This is the key finding of a global study undertaken by Reuters AlertNet and the Fritz Institute.
In a poll of 290 journalists, a lack of funding for field trips and inadequate response from organisations at the scene of the crises emerged as the two biggest problems for the media.
These problems were amplified by the initial lack of knowledge of journalists, with only two out of 290 saying they covered crises full time, and only 27 saying it represented more than half their output.
The study also interviewed 54 media relations personnel in NGO headquarters and regional offices, and looked at 32 NGO websites. It found NGOs ill-equipped to educate journalists efficiently because regional offices are stretched in times of crisis and lack media relations skills.

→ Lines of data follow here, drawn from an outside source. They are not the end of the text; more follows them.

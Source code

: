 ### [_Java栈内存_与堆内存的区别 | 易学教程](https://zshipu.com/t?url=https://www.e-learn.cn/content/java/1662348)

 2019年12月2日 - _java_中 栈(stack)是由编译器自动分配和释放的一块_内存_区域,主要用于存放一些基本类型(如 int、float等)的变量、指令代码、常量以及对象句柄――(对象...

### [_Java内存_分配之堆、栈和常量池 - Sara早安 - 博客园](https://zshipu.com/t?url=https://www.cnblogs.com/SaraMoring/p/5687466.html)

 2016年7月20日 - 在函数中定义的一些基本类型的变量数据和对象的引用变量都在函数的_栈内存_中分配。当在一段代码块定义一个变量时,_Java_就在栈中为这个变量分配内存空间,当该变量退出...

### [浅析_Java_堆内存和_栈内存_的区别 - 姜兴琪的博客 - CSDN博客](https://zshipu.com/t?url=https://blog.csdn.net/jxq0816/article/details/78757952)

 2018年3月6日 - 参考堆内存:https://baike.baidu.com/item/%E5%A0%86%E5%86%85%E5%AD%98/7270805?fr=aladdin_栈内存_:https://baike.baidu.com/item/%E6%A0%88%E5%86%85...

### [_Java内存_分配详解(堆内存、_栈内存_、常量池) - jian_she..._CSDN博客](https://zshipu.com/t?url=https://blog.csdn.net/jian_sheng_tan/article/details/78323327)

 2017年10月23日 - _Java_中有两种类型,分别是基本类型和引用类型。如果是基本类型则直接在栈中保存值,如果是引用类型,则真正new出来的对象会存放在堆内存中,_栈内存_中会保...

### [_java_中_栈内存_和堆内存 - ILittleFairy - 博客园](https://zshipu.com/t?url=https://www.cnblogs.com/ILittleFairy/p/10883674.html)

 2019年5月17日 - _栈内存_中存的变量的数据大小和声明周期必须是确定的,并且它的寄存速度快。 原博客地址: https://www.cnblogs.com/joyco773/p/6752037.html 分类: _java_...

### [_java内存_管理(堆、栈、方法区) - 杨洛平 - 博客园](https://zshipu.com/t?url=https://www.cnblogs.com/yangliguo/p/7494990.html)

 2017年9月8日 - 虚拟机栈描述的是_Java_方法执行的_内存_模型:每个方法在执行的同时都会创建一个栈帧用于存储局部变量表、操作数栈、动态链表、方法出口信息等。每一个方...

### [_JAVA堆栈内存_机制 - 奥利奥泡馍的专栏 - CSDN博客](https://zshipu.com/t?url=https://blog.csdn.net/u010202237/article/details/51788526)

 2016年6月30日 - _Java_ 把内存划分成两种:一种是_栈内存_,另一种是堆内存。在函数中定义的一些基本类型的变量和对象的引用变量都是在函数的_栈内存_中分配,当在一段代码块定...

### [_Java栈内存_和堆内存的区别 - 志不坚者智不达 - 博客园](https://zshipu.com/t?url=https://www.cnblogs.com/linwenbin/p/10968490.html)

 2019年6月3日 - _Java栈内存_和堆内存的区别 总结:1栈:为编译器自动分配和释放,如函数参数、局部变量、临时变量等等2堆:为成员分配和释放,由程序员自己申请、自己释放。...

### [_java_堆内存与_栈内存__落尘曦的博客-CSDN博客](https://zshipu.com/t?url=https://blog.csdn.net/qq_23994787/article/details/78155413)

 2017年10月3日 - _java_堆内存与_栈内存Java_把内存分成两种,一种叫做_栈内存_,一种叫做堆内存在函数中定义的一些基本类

It also found that NGOs under-employ the internet, with only 17 websites containing explanations of the NGO’s background and only a third carrying a press releases’ archive. Three of the 32 websites did not even display contact details.
These areas represent the top three reasons journalists visit web sites. Seventy-seven per cent use websites to find contact details, 69 per cent look for news of current projects and 59 per cent want an explanation of an organisation’s history and aims.
Although NGOs often have a policy of referring journalists to head office, this often breaks down and local nationals working in regional offices are often inexperienced in media relations, the survey found. Some journalists said information given to them by NGOs was often inaccurate.